Leonard Bernstein and Jazz
"Jazz is the ultimate common denominator of the American musical style."
From his earliest years, jazz was an integral part of Bernstein’s life, and it made a crucial impact on his own music.
As a teenager in the 1930s, he put together a jazz band, was famous for his jazz piano playing at parties, and directed a swing band at summer camp. Some of the jazz-inflected music he composed in the mid-1930s at Harvard, and later at Curtis, provided source material for future works. Perhaps most significantly, his undergraduate thesis was no less than an assertion that jazz is the universal basis of American composition. In New York soon after college, he got to know jazz intimately, by day transcribing for publication the improvisations of legendary players like Coleman Hawkins, and playing piano in jazz clubs at night.
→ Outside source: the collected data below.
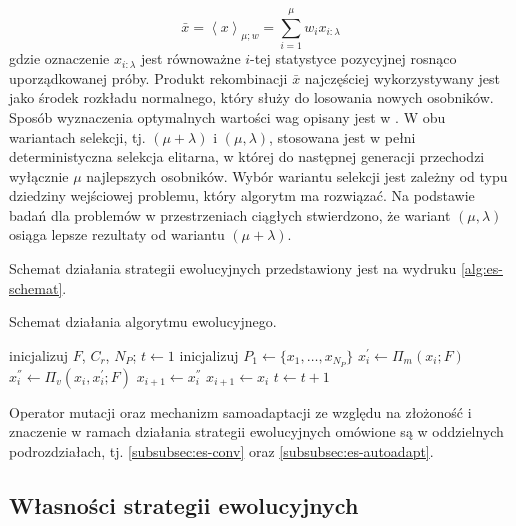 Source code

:     \begin{equation}
        \bar{x} = \left<x\right>_{\mu; w} = \sum^{\mu}_{i = 1} w_{i}x_{i:\lambda}
    \end{equation}
    gdzie oznaczenie $x_{i:\lambda}$ jest równoważne $i$-tej statystyce pozycyjnej rosnąco uporządkowanej próby. Produkt rekombinacji $\bar{x}$ najczęściej wykorzystywany jest jako środek rozkładu normalnego, który służy do losowania nowych osobników. Sposób wyznaczenia optymalnych wartości wag opisany jest w \source.
    W obu wariantach selekcji, tj. $(\mu + \lambda)$ i $(\mu, \lambda)$, stosowana jest w pełni deterministyczna selekcja elitarna, w której do następnej generacji przechodzi wyłącznie $\mu$ najlepszych osobników.  Wybór wariantu selekcji jest zależny od typu dziedziny wejściowej problemu, który algorytm ma rozwiązać. Na podstawie badań dla problemów w przestrzeniach ciągłych stwierdzono, że wariant $(\mu, \lambda)$ osiąga lepsze rezultaty od wariantu  $(\mu + \lambda)$.
    
    Schemat działania strategii ewolucyjnych przedstawiony jest na wydruku \ref{alg:es-schemat}.

    \begin{algorithm}[h]
    \caption{Schemat działania algorytmu ewolucyjnego.}
    \label{alg:es-schemat}
    \begin{algorithmic}[1]
        \STATE inicjalizuj $F$, $C_r$, $N_{P}$;
        \STATE $t \gets 1$
        \STATE inicjalizuj $P_1 \gets \{x_{1}, \dots, x_{N_{P}}\}$
                \STATE $x^{'}_{i} \gets \Pi_{m}\left( x_{i}; F\right )$
                \STATE $x^{''}_{i} \gets \Pi_{v}\left( x_{i}, x^{'}_{i}; F\right )$
                    \STATE $x_{i+1} \gets x^{''}_{i} $
                \ELSE
                    \STATE $x_{i+1} \gets x_{i} $
                \ENDIF
            \ENDFOR
            $t \gets t + 1$
        \ENDWHILE
    \end{algorithmic}
    \end{algorithm}
    
    Operator mutacji oraz mechanizm samoadaptacji ze względu na złożoność i znaczenie w ramach działania strategii ewolucyjnych omówione są w oddzielnych podrozdziałach, tj. \ref{subsubsec:es-conv} oraz \ref{subsubsec:es-autoadapt}.
    
    \newpage

\subsection{Własności strategii ewolucyjnych}
\label{subsubsec:es-op-mut}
Bernstein’s works abound with jazz influences and rhythms. His score for clarinet solo and jazz ensemble, Prelude, Fugue and Riffs (1949), was commissioned for Woody Herman’s jazz band. In the same year, a movement of his Symphony No. 2: The Age of Anxiety, was written for solo jazz piano and percussion. These and other compositions, from the Serenade after Plato’s Symposium to Touches: Chorale, Eight Variations, and Coda, have been recorded by major jazz artists. Jazz had a deep impact on Bernstein, and in return, Bernstein, through his compositions, as a performer, and as a teacher, helped to legitimize its place in music.